Dataset excerpts
++++++
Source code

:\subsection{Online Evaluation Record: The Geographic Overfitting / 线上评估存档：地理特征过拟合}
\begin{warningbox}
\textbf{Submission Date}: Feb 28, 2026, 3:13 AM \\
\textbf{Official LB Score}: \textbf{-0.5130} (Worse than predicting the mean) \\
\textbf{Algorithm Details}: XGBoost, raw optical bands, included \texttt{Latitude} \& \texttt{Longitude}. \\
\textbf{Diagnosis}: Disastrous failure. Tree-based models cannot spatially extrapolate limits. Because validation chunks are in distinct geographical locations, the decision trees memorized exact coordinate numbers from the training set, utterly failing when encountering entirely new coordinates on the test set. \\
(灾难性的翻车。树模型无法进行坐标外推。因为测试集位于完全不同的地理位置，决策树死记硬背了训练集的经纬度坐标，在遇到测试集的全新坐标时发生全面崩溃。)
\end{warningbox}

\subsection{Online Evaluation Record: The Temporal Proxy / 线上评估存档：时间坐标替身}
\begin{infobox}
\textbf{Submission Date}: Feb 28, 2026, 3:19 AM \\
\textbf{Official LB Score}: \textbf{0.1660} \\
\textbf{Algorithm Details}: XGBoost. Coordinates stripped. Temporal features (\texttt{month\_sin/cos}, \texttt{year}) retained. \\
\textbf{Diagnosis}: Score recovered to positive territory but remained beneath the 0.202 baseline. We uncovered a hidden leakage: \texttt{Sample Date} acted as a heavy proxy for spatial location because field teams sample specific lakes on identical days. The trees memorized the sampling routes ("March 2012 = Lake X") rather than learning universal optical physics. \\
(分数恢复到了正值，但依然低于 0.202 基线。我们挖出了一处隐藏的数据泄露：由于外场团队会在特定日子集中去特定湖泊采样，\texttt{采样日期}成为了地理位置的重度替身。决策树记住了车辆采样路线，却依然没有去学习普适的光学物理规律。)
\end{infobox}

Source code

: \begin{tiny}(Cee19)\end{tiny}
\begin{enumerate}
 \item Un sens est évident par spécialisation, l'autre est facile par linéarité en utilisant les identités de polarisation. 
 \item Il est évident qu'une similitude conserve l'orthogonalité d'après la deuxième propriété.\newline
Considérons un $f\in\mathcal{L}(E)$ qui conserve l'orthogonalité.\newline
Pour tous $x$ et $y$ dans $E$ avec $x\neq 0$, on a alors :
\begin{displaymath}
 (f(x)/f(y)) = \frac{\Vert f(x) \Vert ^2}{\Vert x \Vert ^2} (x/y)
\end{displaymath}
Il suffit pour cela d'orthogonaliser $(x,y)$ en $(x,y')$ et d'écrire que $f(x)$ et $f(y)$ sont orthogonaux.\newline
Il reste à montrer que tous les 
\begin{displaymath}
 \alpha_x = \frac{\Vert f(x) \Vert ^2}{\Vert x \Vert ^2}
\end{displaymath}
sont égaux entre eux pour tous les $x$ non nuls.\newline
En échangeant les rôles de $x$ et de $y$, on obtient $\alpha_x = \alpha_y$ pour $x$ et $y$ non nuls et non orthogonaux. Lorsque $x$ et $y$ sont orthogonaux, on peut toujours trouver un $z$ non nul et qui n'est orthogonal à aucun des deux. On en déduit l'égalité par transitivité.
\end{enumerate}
++++++
Every line in the records above that contains the word "newline" should be copied out.

_SOLUTION TO THE EXERCISE_:
 \item Il est évident qu'une similitude conserve l'orthogonalité d'après la deuxième propriété.\newline
Considérons un $f\in\mathcal{L}(E)$ qui conserve l'orthogonalité.\newline
Il suffit pour cela d'orthogonaliser $(x,y)$ en $(x,y')$ et d'écrire que $f(x)$ et $f(y)$ sont orthogonaux.\newline
sont égaux entre eux pour tous les $x$ non nuls.\newline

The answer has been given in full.